### Aim of the task:
Which lines in the data contain the word "MyAwesomeAgent"? Please copy each of them.
-*-*-
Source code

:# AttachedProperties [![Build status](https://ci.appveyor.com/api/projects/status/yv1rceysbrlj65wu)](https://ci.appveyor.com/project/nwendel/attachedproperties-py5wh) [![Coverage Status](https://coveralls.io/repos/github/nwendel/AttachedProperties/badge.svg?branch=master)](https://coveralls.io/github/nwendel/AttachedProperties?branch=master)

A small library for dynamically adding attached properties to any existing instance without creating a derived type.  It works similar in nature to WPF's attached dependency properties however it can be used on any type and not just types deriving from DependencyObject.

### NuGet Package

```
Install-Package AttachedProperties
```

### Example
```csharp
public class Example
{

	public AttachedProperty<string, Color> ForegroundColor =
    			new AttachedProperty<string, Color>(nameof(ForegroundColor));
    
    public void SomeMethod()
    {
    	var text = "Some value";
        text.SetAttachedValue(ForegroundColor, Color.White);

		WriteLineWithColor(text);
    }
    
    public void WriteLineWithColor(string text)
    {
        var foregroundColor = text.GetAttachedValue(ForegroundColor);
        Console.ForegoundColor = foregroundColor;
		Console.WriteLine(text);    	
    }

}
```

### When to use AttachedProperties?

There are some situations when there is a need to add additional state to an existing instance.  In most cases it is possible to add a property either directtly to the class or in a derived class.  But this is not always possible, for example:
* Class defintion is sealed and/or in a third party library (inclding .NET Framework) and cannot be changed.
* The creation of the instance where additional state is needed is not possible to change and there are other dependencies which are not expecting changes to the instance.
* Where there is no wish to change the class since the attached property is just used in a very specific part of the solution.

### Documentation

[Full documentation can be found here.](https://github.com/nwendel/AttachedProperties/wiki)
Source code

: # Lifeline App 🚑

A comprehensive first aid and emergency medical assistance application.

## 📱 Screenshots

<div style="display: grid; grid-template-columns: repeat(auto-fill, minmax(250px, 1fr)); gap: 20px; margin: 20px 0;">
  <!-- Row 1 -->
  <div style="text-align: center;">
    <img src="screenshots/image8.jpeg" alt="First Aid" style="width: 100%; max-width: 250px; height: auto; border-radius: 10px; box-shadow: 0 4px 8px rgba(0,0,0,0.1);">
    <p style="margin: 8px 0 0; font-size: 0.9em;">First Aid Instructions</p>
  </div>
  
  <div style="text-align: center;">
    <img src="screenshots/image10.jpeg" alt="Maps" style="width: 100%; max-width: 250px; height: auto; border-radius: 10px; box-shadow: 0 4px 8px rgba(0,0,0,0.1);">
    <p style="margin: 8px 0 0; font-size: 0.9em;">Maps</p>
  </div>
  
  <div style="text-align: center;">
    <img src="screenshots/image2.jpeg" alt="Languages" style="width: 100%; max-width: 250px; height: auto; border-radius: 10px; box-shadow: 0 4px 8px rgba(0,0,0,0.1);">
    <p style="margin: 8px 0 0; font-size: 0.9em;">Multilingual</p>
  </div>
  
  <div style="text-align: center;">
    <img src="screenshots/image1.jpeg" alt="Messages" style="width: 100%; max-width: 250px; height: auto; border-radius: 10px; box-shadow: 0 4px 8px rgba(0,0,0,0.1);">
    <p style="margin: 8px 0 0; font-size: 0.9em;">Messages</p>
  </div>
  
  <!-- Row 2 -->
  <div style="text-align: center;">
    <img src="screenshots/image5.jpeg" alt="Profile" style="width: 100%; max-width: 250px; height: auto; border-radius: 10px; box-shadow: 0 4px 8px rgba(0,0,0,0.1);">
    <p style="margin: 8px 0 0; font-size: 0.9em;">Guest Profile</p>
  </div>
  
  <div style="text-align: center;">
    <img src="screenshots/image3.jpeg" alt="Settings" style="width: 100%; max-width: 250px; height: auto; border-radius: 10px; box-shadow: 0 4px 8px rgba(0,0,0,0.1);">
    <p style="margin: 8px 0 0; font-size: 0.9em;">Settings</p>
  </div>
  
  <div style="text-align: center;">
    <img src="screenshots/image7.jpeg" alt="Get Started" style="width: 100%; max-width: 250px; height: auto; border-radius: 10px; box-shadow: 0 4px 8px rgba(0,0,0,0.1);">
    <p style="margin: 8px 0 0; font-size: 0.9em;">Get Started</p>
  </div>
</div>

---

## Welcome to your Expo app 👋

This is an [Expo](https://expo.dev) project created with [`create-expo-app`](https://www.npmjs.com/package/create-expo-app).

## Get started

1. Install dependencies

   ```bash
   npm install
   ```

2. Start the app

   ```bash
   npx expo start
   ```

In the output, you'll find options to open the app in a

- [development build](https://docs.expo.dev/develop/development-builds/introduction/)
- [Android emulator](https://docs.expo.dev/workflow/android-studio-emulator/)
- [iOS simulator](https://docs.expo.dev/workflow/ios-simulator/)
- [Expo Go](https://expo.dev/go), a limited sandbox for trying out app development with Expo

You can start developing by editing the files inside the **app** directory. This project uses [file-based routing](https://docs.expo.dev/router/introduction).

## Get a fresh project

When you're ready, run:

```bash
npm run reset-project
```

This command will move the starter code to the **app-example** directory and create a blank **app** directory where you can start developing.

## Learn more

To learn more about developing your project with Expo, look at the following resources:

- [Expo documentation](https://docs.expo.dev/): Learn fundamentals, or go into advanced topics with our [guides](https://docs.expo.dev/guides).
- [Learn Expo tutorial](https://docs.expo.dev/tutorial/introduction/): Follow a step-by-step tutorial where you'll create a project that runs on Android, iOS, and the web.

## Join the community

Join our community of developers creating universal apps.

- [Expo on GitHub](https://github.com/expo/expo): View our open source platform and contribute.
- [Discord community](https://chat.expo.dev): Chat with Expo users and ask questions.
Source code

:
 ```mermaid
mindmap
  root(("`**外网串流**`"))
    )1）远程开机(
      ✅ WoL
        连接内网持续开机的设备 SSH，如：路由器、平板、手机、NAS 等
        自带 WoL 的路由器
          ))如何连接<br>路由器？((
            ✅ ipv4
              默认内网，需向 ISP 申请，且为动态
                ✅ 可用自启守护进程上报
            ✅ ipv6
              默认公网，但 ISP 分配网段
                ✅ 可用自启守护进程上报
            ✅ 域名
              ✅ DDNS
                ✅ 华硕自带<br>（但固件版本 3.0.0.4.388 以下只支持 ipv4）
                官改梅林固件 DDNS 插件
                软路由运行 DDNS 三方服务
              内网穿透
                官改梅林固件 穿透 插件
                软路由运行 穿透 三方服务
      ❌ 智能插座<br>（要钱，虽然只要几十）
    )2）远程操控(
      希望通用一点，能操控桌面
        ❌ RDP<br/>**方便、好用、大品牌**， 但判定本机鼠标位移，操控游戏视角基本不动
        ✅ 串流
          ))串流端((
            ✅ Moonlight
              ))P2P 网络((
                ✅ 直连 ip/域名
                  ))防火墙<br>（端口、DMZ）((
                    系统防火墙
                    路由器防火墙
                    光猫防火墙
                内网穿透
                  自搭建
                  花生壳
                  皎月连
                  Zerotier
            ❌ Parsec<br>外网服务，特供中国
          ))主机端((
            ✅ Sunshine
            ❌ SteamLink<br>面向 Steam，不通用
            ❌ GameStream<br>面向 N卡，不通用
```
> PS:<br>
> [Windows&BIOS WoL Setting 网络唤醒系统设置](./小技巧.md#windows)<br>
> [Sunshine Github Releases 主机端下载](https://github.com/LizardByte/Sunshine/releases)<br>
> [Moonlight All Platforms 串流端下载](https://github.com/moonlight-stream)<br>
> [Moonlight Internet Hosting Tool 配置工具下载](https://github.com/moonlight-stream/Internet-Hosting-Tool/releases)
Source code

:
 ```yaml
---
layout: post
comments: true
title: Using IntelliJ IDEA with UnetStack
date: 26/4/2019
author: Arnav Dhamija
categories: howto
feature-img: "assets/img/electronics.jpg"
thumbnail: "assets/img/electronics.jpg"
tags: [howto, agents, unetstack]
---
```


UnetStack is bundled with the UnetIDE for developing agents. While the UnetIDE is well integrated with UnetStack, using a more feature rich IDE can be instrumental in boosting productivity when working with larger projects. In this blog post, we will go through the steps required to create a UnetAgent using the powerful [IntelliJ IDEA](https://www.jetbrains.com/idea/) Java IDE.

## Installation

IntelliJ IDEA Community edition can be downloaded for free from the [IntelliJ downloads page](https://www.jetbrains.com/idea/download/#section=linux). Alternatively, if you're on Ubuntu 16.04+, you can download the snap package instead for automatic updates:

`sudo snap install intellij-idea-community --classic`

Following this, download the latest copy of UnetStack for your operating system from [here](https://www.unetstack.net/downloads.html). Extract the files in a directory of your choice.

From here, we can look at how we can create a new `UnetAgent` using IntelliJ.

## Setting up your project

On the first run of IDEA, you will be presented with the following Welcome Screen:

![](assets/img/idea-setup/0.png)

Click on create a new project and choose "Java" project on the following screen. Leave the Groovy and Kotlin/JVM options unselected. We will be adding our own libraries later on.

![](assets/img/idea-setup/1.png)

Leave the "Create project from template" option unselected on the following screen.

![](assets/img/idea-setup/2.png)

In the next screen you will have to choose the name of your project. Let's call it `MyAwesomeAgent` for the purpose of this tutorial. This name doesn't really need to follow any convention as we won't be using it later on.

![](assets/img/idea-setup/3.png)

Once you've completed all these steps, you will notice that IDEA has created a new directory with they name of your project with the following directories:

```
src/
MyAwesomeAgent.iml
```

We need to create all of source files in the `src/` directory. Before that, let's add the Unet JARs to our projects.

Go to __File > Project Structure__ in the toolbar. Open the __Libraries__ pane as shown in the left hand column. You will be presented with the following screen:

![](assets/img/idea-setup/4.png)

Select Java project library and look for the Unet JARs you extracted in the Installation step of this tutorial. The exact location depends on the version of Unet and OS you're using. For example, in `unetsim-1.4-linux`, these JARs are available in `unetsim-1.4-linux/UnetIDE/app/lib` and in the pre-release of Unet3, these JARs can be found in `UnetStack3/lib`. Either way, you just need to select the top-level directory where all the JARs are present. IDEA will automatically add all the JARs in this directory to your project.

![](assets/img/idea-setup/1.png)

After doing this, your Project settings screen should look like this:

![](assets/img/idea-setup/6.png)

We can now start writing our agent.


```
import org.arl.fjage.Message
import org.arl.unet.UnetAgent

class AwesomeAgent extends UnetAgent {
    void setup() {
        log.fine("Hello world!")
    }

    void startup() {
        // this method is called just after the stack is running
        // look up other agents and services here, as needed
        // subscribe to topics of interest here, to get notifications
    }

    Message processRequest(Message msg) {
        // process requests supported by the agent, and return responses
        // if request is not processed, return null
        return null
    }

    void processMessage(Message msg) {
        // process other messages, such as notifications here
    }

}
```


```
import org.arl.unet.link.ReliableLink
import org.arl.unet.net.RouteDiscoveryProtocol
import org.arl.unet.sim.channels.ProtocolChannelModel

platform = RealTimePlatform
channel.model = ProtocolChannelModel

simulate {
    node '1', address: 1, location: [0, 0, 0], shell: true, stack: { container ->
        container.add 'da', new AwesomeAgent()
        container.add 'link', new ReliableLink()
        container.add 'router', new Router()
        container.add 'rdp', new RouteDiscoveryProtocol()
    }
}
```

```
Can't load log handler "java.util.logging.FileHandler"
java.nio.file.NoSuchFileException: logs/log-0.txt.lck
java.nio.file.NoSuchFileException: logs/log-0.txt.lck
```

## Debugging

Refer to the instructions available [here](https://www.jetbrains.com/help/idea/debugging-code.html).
-*-*-
### Task solution:
In the next screen you will have to choose the name of your project. Let's call it `MyAwesomeAgent` for the purpose of this tutorial. This name doesn't really need to follow any convention as we won't be using it later on.
MyAwesomeAgent.iml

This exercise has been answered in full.